• What is required
Lines from the one containing "Initiate Number Jobs" through the final line of the records are the only ones to copy, and each must match exactly.

[Start of section]

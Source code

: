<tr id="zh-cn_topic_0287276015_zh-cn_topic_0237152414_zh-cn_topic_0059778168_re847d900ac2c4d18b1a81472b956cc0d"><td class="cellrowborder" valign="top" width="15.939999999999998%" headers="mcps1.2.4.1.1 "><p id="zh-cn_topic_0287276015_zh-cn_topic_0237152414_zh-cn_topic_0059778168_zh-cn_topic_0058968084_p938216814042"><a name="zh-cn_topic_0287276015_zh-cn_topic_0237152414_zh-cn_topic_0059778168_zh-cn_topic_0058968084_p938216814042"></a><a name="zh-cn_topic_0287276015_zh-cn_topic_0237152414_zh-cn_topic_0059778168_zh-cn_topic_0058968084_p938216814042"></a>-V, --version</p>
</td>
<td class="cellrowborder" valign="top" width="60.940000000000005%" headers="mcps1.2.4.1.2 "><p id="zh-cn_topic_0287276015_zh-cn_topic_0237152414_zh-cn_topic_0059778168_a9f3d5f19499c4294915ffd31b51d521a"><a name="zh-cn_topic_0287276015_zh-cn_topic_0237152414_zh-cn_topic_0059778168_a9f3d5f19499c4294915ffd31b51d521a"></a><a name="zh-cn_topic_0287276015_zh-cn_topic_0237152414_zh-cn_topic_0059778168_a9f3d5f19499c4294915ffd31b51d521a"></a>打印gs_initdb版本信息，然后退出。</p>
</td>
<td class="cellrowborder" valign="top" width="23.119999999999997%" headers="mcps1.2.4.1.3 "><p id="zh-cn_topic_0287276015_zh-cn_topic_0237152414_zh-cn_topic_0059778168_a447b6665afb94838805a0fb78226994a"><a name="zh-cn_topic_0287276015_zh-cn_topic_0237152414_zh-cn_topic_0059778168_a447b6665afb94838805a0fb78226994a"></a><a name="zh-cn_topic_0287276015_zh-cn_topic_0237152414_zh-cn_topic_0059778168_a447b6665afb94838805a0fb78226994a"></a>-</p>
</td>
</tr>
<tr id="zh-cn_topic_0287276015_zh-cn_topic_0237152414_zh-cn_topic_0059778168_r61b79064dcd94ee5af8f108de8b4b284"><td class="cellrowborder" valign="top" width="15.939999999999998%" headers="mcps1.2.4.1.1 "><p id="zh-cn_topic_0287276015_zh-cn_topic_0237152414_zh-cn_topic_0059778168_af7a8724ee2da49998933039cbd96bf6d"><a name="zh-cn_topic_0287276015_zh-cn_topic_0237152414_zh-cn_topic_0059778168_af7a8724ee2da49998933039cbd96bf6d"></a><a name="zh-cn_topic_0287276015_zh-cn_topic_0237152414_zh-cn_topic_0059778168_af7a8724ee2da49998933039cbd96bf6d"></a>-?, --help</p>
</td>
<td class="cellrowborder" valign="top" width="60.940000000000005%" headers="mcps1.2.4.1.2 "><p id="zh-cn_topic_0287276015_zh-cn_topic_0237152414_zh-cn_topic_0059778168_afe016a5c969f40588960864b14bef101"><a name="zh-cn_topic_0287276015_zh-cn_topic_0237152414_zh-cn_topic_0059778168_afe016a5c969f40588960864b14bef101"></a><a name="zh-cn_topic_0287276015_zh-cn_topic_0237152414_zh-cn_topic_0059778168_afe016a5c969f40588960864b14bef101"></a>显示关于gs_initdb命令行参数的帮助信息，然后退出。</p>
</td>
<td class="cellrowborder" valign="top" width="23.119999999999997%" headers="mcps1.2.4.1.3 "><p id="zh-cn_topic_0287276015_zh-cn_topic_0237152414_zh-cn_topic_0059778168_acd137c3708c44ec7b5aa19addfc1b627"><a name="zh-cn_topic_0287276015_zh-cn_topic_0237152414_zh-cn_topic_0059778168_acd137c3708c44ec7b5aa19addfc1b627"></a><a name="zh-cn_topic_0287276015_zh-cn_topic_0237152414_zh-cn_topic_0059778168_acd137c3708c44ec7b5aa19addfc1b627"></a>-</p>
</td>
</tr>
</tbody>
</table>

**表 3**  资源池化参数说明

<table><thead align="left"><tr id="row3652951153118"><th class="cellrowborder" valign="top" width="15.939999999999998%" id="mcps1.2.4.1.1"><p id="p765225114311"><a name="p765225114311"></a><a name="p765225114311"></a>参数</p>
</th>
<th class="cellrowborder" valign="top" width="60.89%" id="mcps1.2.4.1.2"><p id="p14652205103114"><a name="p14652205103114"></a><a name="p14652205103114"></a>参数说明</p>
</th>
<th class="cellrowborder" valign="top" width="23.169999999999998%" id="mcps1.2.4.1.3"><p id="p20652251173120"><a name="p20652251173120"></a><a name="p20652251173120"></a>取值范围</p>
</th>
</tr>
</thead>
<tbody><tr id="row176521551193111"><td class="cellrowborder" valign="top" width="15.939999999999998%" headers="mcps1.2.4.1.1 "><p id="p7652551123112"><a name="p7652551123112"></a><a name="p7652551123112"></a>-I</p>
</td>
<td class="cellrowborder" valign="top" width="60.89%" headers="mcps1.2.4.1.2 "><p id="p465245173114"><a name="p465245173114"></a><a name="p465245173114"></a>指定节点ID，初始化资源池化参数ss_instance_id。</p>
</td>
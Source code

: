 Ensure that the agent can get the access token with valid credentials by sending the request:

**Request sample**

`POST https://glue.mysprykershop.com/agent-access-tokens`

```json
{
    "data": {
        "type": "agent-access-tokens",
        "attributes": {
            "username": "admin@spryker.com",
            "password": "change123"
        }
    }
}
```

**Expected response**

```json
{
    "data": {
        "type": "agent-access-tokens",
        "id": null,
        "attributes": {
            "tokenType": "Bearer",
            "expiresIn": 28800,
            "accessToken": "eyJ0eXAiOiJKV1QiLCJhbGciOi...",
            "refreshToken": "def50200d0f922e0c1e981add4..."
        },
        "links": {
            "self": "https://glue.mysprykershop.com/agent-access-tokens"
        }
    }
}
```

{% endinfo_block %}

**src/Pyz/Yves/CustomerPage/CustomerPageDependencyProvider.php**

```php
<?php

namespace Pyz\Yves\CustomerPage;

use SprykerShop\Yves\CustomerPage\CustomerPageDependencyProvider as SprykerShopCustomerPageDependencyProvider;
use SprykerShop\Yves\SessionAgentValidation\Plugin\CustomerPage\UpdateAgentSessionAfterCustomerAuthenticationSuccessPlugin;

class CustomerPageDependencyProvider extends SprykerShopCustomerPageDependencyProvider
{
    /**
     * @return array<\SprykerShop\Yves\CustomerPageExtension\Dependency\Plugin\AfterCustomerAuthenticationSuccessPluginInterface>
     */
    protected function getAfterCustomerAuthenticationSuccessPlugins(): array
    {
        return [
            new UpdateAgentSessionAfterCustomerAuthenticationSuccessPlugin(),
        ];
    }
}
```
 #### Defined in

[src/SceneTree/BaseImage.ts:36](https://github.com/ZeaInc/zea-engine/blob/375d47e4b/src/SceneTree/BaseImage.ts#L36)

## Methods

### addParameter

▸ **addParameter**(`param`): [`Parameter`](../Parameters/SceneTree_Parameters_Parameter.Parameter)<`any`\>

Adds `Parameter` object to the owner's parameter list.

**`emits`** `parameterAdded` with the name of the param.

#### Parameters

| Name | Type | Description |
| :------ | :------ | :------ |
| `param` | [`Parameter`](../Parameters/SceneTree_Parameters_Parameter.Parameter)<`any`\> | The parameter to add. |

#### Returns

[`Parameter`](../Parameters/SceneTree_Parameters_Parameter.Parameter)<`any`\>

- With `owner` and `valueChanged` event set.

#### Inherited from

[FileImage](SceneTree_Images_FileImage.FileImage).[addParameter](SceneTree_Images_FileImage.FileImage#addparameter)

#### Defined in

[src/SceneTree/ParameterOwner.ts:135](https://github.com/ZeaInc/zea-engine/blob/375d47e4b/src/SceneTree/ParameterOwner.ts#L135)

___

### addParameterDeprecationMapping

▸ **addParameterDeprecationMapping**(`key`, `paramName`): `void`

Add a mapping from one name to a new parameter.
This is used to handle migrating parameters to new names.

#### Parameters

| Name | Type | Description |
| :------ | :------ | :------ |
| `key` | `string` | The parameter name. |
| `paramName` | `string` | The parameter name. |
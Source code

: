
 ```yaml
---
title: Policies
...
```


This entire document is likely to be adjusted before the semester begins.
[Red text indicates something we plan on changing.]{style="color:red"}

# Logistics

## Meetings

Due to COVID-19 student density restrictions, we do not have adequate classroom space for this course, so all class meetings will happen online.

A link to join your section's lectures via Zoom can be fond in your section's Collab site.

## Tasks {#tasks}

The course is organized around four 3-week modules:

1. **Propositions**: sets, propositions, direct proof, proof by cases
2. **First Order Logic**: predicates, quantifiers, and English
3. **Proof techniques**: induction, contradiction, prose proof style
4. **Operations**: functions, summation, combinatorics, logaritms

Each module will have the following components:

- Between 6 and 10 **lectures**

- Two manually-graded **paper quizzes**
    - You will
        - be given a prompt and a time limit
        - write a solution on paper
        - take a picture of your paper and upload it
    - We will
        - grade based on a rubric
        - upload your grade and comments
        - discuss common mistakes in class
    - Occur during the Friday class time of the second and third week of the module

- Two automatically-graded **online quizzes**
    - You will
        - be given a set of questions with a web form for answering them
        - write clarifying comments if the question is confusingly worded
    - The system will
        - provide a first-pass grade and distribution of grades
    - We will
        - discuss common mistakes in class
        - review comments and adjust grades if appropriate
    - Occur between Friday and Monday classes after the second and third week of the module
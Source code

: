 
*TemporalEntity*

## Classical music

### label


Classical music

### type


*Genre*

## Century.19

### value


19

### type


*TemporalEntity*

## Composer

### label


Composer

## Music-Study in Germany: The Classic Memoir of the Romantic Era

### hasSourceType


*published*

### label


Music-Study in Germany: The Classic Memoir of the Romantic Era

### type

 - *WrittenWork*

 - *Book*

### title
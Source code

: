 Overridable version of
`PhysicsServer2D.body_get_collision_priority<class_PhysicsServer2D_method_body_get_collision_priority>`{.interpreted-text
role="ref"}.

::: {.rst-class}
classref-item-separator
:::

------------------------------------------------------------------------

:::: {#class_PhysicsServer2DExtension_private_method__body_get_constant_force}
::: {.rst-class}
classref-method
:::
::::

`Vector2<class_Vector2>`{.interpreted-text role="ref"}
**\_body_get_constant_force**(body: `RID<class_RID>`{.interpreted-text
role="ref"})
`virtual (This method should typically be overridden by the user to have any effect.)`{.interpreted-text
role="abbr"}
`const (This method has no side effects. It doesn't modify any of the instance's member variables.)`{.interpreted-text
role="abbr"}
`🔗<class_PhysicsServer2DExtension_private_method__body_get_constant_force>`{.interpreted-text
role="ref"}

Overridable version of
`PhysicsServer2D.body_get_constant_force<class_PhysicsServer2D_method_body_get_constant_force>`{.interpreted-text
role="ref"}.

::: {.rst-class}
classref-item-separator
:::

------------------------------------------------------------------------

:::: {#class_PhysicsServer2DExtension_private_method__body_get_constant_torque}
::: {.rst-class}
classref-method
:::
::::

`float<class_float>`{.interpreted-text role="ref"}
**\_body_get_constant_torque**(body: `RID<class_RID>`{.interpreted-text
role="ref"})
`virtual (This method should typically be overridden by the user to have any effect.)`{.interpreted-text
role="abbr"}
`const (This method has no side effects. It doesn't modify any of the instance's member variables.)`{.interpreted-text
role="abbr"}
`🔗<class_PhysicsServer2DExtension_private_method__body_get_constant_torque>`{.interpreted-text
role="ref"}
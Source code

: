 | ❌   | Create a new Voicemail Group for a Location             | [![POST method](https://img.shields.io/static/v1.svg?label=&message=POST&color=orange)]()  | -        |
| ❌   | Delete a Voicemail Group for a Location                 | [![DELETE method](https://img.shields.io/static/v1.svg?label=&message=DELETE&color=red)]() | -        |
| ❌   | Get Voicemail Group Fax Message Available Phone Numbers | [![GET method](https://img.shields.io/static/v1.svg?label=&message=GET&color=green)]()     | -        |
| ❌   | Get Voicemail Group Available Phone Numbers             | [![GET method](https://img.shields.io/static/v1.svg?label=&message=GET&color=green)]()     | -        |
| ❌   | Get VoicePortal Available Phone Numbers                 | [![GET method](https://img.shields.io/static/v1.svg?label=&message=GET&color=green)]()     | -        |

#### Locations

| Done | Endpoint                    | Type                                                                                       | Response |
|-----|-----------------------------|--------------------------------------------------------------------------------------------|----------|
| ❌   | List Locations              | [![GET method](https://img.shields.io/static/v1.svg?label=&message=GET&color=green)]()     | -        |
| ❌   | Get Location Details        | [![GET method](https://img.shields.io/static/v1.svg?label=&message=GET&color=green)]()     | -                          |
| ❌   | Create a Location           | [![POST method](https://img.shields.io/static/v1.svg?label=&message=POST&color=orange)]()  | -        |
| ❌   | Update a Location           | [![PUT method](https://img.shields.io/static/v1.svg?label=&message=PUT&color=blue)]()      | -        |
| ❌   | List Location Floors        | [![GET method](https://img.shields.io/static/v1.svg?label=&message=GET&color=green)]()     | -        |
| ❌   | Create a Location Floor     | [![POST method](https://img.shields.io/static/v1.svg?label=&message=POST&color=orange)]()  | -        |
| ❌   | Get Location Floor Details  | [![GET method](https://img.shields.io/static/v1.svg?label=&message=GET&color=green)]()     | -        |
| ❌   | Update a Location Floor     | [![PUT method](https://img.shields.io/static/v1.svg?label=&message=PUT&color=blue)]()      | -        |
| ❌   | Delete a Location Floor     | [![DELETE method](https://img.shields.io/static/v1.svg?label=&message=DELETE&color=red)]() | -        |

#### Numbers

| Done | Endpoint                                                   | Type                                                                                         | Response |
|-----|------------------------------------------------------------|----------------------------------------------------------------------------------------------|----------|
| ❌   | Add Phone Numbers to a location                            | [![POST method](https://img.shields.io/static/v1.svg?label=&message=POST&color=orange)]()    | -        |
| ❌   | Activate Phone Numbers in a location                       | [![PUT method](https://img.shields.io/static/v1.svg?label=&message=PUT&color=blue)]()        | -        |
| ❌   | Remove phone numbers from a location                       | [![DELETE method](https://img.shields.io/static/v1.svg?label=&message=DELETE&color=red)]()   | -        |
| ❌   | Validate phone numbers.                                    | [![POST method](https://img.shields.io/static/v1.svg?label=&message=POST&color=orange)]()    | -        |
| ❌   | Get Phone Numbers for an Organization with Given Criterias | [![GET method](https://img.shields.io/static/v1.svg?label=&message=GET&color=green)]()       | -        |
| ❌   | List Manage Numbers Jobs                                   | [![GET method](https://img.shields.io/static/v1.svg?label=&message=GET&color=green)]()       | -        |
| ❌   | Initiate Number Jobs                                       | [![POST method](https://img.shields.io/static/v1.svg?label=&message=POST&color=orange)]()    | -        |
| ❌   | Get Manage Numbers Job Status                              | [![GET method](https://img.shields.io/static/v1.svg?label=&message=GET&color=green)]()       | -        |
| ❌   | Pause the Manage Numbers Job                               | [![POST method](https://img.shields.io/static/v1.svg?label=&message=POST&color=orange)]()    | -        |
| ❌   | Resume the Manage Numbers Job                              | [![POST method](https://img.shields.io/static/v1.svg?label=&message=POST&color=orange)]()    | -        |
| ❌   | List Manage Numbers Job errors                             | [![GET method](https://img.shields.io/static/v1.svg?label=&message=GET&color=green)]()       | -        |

[End of section]

• Answer to the problem
| ❌   | Initiate Number Jobs                                       | [![POST method](https://img.shields.io/static/v1.svg?label=&message=POST&color=orange)]()    | -        |
| ❌   | Get Manage Numbers Job Status                              | [![GET method](https://img.shields.io/static/v1.svg?label=&message=GET&color=green)]()       | -        |
| ❌   | Pause the Manage Numbers Job                               | [![POST method](https://img.shields.io/static/v1.svg?label=&message=POST&color=orange)]()    | -        |
| ❌   | Resume the Manage Numbers Job                              | [![POST method](https://img.shields.io/static/v1.svg?label=&message=POST&color=orange)]()    | -        |
| ❌   | List Manage Numbers Job errors                             | [![GET method](https://img.shields.io/static/v1.svg?label=&message=GET&color=green)]()       | -        |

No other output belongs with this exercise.